If you notice that your chickens have stopped laying eggs for no apparent reason, check for signs of a sneaky predator. Snakes, possums, raccoons, foxes and rats are notorious for stealing chicken eggs.
3. Provide more light inside the coop
Chickens lay more eggs when daylight lasts longer. To create artificial daylight, install a light inside your coop to trick your chickens into thinking it is daytime. Leave it on for at least 17 hours a day to keep egg production high.
4. Add comfy nesting boxes
Chickens enjoy a nice nesting box to lay their eggs in because it makes them feel safe and secure. Sometimes, without a safe place to lay eggs, chickens will either lay eggs in random places or they may stop laying altogether. Consider adding a few nesting boxes to your coop to encourage egg laying.
5. Do a little spring cleaning
A lack of egg-laying in your coop could indicate that the coop is not clean enough for the chickens. Sometimes, if you have not kept the coop relatively clean, chickens may get stressed out and stop laying eggs.

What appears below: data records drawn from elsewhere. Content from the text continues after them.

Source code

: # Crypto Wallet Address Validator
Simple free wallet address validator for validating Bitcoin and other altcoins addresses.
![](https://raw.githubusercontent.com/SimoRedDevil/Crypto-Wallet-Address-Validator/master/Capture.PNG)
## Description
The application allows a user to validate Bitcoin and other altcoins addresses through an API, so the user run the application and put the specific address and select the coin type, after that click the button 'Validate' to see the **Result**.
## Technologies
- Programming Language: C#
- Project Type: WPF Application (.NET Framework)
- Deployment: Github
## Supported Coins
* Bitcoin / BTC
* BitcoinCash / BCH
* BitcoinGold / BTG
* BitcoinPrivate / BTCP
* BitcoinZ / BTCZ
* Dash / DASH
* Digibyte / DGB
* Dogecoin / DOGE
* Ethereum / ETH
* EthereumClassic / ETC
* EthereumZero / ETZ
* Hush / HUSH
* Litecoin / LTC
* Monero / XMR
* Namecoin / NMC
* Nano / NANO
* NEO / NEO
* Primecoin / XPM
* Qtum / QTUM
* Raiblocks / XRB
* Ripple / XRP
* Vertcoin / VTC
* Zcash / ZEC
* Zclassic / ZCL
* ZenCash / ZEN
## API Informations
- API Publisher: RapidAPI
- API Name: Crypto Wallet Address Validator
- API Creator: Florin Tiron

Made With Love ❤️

Consider doing a full, spring clean on your coop and see if that helps the egg-laying process with your hens. Do not forget to clean out the nesting boxes!
How many eggs do chickens lay each year?
Regardless of whether a rooster is present, chickens on average can lay up to 276 eggs annually.
This number can be much higher or lower depending on the breed of the chicken, the food quality and the coop or farm environment.
Check out our article on chicken breeds to find the perfect type of chicken to fit your needs!
Sure, chickens do not necessarily need a rooster to lay eggs, but that does not mean that roosters are not important. They can protect your flock and keep it healthy, if needed. If you just really do not want a rooster on your farm, have no fear, you can still have plenty of chicken eggs, they just will never become baby chicks.
If having eggs just to eat is your goal, then you will not need a rooster, but you may consider it later if you decide to start producing your own baby chicks.